The alliance, the terms of which were undisclosed, will allow developers to use Java to create new Palm applications or extend applications from corporate networks to the portable machines.
“We expect a very strong focus on enterprise [big business] applications, such as sales-force automation, inventory management and customer response,” said Mark Bercow, 3Com’s vice president of strategic alliances.
Java-enabled Palms should start shipping this fall, Sun said.
Java has suffered in the past year as Palo Alto-based Sun and Microsoft struggled in federal court over Microsoft’s right to modify the Java programming environment to make the language function best on Windows machines.
While Sun has been winning in court, outside developers who write the programs have been less committed to the effort as they wait to see who prevails.
“Ever since the lawsuit, the enthusiasm for Java has dropped off sharply,” said Rob Enderle, an analyst at Giga Information Group. “You get the sense that Java has peaked, or may be peaking.”
Java, which was invented at Sun four years ago, remains far less popular than C++ and some other programming languages.
Sun recently acquired two small companies that had cloned versions of Java, Baratz said.
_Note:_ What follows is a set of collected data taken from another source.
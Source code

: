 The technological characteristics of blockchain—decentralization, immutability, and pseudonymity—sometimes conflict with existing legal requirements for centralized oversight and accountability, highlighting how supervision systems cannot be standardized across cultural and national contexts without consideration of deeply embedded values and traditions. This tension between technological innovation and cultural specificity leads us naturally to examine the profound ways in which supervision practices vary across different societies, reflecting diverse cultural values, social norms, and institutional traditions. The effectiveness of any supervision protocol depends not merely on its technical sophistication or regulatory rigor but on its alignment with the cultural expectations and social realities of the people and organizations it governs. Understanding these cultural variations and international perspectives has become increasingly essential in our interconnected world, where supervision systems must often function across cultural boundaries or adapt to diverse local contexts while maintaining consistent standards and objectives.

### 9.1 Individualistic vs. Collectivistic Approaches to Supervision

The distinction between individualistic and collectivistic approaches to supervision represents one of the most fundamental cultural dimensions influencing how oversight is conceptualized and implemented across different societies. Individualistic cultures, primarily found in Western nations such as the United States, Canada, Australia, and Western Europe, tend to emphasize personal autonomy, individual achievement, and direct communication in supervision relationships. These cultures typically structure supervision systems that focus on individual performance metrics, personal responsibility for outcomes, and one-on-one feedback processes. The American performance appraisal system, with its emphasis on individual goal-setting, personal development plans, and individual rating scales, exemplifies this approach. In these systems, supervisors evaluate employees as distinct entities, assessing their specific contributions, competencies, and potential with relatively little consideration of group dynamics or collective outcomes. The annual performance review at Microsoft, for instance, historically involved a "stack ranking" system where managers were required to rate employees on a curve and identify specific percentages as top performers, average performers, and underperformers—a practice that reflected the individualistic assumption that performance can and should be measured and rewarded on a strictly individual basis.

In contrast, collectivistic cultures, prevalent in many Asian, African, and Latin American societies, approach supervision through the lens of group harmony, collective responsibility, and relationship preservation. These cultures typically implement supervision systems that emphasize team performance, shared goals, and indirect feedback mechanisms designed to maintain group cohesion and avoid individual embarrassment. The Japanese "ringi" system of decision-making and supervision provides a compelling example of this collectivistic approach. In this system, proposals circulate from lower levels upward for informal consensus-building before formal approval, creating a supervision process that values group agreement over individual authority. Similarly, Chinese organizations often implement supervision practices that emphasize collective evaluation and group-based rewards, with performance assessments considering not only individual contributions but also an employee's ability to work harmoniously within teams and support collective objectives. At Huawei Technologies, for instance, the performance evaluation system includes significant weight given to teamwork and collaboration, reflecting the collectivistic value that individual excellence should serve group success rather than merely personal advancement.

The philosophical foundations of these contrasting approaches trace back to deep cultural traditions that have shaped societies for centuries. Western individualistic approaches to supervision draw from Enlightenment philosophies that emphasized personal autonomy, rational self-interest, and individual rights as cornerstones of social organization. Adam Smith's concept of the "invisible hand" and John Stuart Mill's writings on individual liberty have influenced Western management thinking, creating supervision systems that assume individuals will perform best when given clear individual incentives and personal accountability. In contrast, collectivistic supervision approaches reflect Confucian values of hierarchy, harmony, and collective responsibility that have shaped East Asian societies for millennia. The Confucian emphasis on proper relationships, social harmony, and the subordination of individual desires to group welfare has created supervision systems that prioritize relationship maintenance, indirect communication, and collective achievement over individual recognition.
But another such company, Transvirtual Technologies of Berkeley, said Monday it had used Microsoft tools to make a clone that works best on Windows, just as Microsoft itself was trying to do.
Transvirtual Chief Executive Tim Wilkinson said that while his six-employee company did contract work for Microsoft, the software titan is not an investor in his firm and has no ongoing relationship with it.
Wilkinson will demonstrate Transvirtual’s latest version of Java--for Palm rivals running Windows CE--at the JavaOne conference this week.